**Exercise brief**
Write out the material below again, line for line, without any images.
[[ Material supplied open ]]
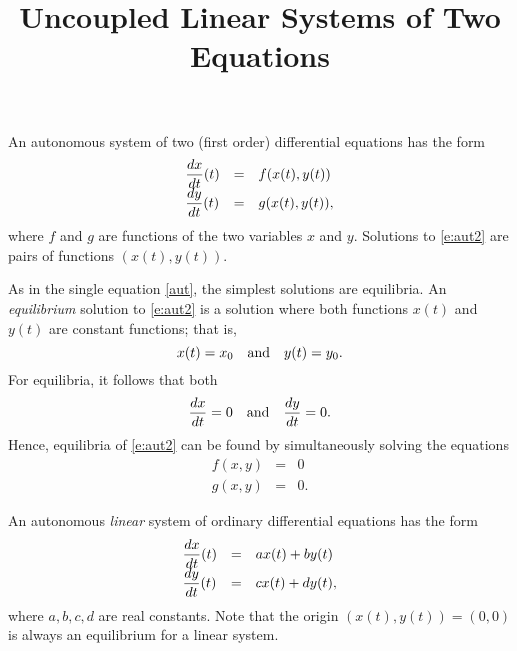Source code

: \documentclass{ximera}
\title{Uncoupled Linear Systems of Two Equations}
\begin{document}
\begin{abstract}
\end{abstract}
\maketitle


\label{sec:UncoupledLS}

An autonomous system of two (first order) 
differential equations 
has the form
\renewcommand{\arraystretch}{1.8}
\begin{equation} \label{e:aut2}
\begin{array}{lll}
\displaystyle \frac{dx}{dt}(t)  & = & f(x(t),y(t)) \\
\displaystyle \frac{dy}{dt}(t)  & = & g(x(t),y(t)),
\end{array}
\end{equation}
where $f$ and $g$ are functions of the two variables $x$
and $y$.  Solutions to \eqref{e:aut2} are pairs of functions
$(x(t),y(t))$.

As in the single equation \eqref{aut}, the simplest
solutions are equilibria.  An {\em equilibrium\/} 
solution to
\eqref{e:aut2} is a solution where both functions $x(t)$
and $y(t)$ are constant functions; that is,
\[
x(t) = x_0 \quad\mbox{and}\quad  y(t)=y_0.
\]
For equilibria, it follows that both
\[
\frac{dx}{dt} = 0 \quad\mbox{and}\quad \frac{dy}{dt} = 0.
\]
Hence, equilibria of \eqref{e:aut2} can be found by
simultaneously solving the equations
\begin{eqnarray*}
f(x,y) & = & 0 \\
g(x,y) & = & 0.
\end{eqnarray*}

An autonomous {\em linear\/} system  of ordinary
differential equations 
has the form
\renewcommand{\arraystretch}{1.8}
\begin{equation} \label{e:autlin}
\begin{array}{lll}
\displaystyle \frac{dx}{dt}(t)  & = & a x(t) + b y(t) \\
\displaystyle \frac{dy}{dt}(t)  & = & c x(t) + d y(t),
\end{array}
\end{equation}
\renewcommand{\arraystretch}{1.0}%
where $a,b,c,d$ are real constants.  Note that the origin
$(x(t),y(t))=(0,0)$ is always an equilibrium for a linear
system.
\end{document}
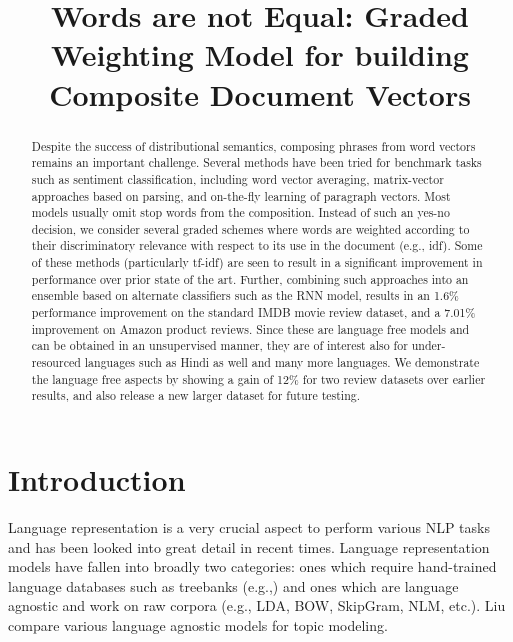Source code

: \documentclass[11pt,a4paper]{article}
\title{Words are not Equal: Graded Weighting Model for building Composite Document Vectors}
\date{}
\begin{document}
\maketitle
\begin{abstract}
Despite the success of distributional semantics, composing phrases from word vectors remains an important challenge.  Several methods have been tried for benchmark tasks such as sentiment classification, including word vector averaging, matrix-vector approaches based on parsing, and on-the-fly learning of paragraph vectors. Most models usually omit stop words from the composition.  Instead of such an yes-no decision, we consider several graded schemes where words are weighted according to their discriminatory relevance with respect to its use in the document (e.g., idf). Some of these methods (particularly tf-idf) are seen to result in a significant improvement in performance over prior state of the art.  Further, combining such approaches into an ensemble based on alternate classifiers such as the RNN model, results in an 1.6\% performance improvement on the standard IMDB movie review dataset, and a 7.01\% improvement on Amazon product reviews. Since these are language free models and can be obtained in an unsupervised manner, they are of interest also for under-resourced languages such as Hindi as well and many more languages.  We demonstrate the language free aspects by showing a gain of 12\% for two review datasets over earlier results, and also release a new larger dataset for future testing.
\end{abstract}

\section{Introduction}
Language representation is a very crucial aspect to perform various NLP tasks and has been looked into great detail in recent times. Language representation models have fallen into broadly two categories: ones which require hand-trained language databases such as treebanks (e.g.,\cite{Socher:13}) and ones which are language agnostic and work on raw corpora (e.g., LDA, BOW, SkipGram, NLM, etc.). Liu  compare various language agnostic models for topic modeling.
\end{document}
[[ Material supplied closed ]]
**Output for this exercise**
Source code

: \documentclass{ximera}
\title{Uncoupled Linear Systems of Two Equations}
\begin{document}
\begin{abstract}
\end{abstract}
\maketitle


\label{sec:UncoupledLS}

An autonomous system of two (first order) 
differential equations 
has the form
\renewcommand{\arraystretch}{1.8}
\begin{equation} \label{e:aut2}
\begin{array}{lll}
\displaystyle \frac{dx}{dt}(t)  & = & f(x(t),y(t)) \\
\displaystyle \frac{dy}{dt}(t)  & = & g(x(t),y(t)),
\end{array}
\end{equation}
where $f$ and $g$ are functions of the two variables $x$
and $y$.  Solutions to \eqref{e:aut2} are pairs of functions
$(x(t),y(t))$.

As in the single equation \eqref{aut}, the simplest
solutions are equilibria.  An {\em equilibrium\/} 
solution to
\eqref{e:aut2} is a solution where both functions $x(t)$
and $y(t)$ are constant functions; that is,
\[
x(t) = x_0 \quad\mbox{and}\quad  y(t)=y_0.
\]
For equilibria, it follows that both
\[
\frac{dx}{dt} = 0 \quad\mbox{and}\quad \frac{dy}{dt} = 0.
\]
Hence, equilibria of \eqref{e:aut2} can be found by
simultaneously solving the equations
\begin{eqnarray*}
f(x,y) & = & 0 \\
g(x,y) & = & 0.
\end{eqnarray*}

An autonomous {\em linear\/} system  of ordinary
differential equations 
has the form
\renewcommand{\arraystretch}{1.8}
\begin{equation} \label{e:autlin}
\begin{array}{lll}
\displaystyle \frac{dx}{dt}(t)  & = & a x(t) + b y(t) \\
\displaystyle \frac{dy}{dt}(t)  & = & c x(t) + d y(t),
\end{array}
\end{equation}
\renewcommand{\arraystretch}{1.0}%
where $a,b,c,d$ are real constants.  Note that the origin
$(x(t),y(t))=(0,0)$ is always an equilibrium for a linear
system.
\end{document}
Source code

: \documentclass[11pt,a4paper]{article}
\title{Words are not Equal: Graded Weighting Model for building Composite Document Vectors}
\date{}
\begin{document}
\maketitle
\begin{abstract}
Despite the success of distributional semantics, composing phrases from word vectors remains an important challenge.  Several methods have been tried for benchmark tasks such as sentiment classification, including word vector averaging, matrix-vector approaches based on parsing, and on-the-fly learning of paragraph vectors. Most models usually omit stop words from the composition.  Instead of such an yes-no decision, we consider several graded schemes where words are weighted according to their discriminatory relevance with respect to its use in the document (e.g., idf). Some of these methods (particularly tf-idf) are seen to result in a significant improvement in performance over prior state of the art.  Further, combining such approaches into an ensemble based on alternate classifiers such as the RNN model, results in an 1.6\% performance improvement on the standard IMDB movie review dataset, and a 7.01\% improvement on Amazon product reviews. Since these are language free models and can be obtained in an unsupervised manner, they are of interest also for under-resourced languages such as Hindi as well and many more languages.  We demonstrate the language free aspects by showing a gain of 12\% for two review datasets over earlier results, and also release a new larger dataset for future testing.
\end{abstract}

\section{Introduction}
Language representation is a very crucial aspect to perform various NLP tasks and has been looked into great detail in recent times. Language representation models have fallen into broadly two categories: ones which require hand-trained language databases such as treebanks (e.g.,\cite{Socher:13}) and ones which are language agnostic and work on raw corpora (e.g., LDA, BOW, SkipGram, NLM, etc.). Liu  compare various language agnostic models for topic modeling.
\end{document}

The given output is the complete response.